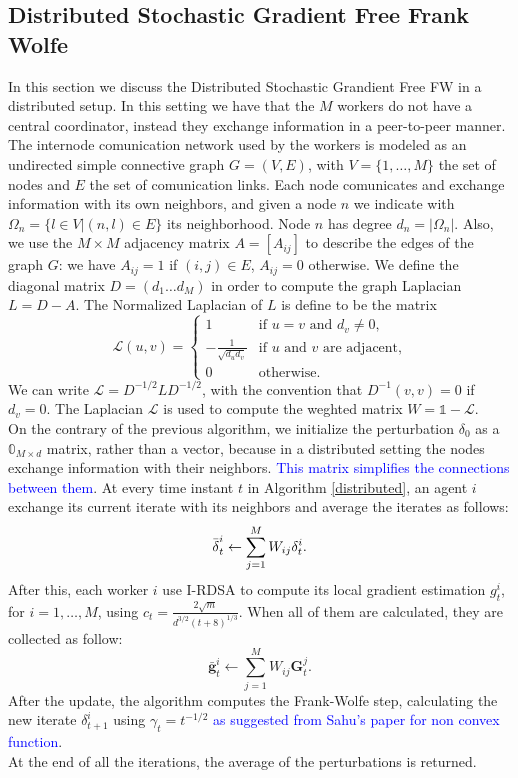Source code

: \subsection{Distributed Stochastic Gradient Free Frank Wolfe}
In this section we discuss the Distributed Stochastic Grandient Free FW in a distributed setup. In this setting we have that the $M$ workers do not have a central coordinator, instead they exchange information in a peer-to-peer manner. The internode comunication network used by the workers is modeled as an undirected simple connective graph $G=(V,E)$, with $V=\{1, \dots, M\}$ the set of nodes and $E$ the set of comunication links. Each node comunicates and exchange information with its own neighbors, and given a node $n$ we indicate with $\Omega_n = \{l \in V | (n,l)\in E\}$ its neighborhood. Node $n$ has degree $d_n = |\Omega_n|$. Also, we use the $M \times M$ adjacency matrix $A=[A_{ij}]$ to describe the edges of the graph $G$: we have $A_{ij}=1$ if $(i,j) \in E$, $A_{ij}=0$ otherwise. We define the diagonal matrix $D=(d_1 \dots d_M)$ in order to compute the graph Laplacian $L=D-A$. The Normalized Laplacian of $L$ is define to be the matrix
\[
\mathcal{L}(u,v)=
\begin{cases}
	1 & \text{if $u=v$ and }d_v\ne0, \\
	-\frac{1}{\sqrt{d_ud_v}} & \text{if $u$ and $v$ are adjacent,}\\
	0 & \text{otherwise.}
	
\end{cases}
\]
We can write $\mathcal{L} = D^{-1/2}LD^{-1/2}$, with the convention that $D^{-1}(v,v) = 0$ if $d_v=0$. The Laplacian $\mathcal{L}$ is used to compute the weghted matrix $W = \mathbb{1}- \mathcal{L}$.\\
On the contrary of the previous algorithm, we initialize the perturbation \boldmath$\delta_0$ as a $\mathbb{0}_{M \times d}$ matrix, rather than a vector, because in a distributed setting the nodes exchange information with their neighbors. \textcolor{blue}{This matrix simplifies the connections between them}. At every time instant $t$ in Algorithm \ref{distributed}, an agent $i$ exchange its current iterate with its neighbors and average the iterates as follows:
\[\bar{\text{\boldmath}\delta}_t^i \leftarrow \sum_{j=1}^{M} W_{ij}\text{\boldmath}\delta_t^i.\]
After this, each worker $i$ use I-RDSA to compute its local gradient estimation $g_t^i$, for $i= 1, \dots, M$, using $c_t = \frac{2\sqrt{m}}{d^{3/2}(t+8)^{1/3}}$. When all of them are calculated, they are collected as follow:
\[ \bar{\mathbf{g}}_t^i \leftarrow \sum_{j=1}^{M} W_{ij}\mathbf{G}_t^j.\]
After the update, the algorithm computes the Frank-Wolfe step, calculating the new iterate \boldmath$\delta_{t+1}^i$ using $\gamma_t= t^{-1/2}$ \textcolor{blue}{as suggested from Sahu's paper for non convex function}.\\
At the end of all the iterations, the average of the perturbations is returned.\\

What you will do. Word for word, output the lines from the beginning of the listing through the line holding "Stochastic Gradient Free" and nothing beyond them. Omit the pictures.

Answer space.
Source code

: \subsection{Distributed Stochastic Gradient Free Frank Wolfe}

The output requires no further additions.